Dataset entries:
● ● ● ● ● ● ●
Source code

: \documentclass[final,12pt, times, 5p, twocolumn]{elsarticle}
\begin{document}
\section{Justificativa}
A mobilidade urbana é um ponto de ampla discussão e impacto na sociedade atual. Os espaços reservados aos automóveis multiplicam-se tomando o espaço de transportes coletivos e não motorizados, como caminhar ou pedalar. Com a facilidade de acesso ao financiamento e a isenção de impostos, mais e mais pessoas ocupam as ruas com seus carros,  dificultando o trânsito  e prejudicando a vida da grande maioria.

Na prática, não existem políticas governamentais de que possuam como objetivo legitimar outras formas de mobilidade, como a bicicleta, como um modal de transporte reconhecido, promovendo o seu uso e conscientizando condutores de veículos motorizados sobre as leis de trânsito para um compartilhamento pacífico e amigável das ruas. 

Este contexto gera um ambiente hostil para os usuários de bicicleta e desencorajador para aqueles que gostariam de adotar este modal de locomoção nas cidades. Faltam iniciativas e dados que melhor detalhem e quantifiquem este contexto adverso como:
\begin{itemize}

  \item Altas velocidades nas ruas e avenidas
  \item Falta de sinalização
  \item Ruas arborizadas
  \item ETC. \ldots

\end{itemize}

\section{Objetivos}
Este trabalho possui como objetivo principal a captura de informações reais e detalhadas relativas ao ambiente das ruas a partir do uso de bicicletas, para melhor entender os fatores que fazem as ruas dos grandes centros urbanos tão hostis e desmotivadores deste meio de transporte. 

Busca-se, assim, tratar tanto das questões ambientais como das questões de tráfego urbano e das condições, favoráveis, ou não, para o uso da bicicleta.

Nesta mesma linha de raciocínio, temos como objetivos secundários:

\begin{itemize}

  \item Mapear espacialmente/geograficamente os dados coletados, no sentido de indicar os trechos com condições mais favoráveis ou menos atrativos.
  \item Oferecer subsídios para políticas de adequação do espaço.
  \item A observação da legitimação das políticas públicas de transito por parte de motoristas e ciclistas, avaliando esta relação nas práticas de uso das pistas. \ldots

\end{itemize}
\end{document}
● ● ● ● ● ● ●
▶ [PROBLEM TO SOLVE]: Search the records for the word "ldots", then list every line that has it.

▶ [RESULT BELOW]:
  \item ETC. \ldots
  \item A observação da legitimação das políticas públicas de transito por parte de motoristas e ciclistas, avaliando esta relação nas práticas de uso das pistas. \ldots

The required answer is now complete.